(MATERIAL TO PROCESS begins)

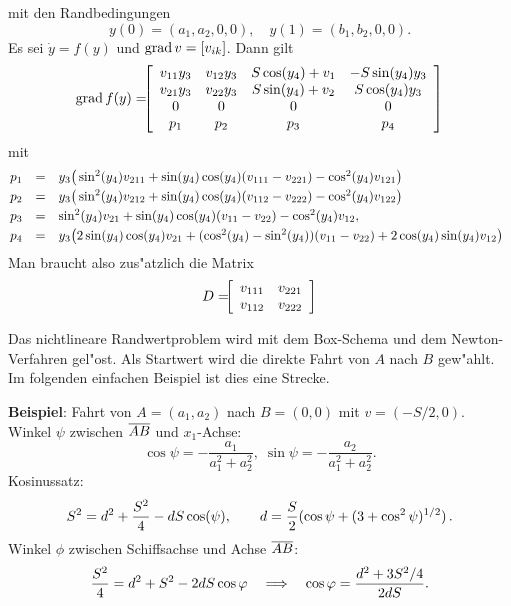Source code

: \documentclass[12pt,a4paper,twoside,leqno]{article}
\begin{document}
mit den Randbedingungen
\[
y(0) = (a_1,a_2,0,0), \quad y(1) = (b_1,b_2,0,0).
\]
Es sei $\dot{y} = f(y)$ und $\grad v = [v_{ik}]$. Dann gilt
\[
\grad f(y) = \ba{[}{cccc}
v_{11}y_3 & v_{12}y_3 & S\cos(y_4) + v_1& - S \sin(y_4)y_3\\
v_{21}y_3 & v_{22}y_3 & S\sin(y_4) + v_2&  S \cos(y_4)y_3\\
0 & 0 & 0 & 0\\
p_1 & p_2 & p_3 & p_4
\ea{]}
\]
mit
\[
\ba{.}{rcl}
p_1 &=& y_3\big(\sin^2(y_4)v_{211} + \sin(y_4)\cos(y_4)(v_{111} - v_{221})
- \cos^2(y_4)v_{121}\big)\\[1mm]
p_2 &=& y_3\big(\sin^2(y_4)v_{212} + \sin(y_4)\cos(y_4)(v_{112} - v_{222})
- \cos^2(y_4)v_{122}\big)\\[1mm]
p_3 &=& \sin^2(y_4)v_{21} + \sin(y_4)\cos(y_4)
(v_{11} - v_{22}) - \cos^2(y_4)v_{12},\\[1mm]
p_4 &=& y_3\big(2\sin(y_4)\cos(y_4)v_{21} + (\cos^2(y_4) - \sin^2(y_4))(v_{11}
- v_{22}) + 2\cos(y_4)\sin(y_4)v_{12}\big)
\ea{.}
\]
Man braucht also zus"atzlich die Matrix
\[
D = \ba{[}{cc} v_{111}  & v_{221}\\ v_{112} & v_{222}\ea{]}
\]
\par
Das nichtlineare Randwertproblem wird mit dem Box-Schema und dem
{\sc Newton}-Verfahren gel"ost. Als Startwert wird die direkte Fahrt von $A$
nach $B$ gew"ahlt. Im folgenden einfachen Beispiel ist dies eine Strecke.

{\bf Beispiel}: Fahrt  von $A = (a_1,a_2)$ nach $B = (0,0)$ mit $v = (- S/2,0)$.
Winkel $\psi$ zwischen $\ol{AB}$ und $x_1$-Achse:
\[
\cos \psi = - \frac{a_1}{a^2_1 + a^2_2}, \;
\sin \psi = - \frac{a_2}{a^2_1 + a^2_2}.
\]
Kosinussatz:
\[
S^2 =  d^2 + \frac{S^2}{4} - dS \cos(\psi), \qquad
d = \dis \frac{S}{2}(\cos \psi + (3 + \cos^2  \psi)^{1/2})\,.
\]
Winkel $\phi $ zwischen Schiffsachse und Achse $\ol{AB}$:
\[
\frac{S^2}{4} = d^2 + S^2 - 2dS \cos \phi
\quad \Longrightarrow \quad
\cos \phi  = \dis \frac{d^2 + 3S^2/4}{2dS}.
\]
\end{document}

(MATERIAL TO PROCESS ends)
(MATERIAL TO PROCESS begins)

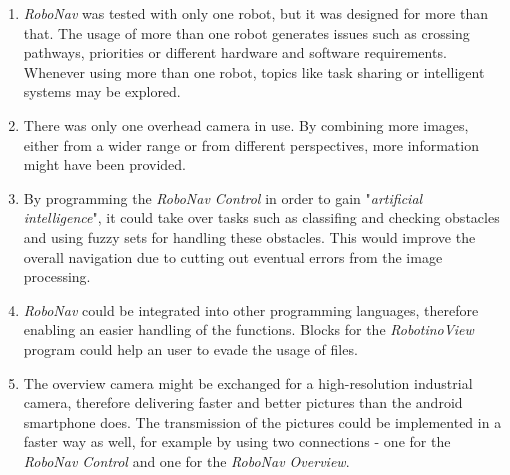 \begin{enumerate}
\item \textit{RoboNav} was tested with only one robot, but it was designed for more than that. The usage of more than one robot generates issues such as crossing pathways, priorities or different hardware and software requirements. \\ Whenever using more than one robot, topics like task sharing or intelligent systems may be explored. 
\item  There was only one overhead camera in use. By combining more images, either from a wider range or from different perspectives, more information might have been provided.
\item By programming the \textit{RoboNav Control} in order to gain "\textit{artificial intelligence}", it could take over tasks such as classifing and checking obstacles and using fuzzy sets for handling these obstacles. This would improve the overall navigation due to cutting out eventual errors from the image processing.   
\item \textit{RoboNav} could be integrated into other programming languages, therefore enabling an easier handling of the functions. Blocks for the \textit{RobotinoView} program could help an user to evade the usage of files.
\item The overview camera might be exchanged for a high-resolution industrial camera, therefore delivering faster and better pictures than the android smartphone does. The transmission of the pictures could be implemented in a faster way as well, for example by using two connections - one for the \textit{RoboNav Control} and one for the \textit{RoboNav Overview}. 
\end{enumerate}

(MATERIAL TO PROCESS ends)

WHAT TO DO: Between and including the line with "Source code" and the line with "mit $v = (- S/2,0)$.", repeat every line exactly as it appears above, with pictures left out.

RESPONSE BOX:
Source code

: \documentclass[12pt,a4paper,twoside,leqno]{article}
\begin{document}
mit den Randbedingungen
\[
y(0) = (a_1,a_2,0,0), \quad y(1) = (b_1,b_2,0,0).
\]
Es sei $\dot{y} = f(y)$ und $\grad v = [v_{ik}]$. Dann gilt
\[
\grad f(y) = \ba{[}{cccc}
v_{11}y_3 & v_{12}y_3 & S\cos(y_4) + v_1& - S \sin(y_4)y_3\\
v_{21}y_3 & v_{22}y_3 & S\sin(y_4) + v_2&  S \cos(y_4)y_3\\
0 & 0 & 0 & 0\\
p_1 & p_2 & p_3 & p_4
\ea{]}
\]
mit
\[
\ba{.}{rcl}
p_1 &=& y_3\big(\sin^2(y_4)v_{211} + \sin(y_4)\cos(y_4)(v_{111} - v_{221})
- \cos^2(y_4)v_{121}\big)\\[1mm]
p_2 &=& y_3\big(\sin^2(y_4)v_{212} + \sin(y_4)\cos(y_4)(v_{112} - v_{222})
- \cos^2(y_4)v_{122}\big)\\[1mm]
p_3 &=& \sin^2(y_4)v_{21} + \sin(y_4)\cos(y_4)
(v_{11} - v_{22}) - \cos^2(y_4)v_{12},\\[1mm]
p_4 &=& y_3\big(2\sin(y_4)\cos(y_4)v_{21} + (\cos^2(y_4) - \sin^2(y_4))(v_{11}
- v_{22}) + 2\cos(y_4)\sin(y_4)v_{12}\big)
\ea{.}
\]
Man braucht also zus"atzlich die Matrix
\[
D = \ba{[}{cc} v_{111}  & v_{221}\\ v_{112} & v_{222}\ea{]}
\]
\par
Das nichtlineare Randwertproblem wird mit dem Box-Schema und dem
{\sc Newton}-Verfahren gel"ost. Als Startwert wird die direkte Fahrt von $A$
nach $B$ gew"ahlt. Im folgenden einfachen Beispiel ist dies eine Strecke.

{\bf Beispiel}: Fahrt  von $A = (a_1,a_2)$ nach $B = (0,0)$ mit $v = (- S/2,0)$.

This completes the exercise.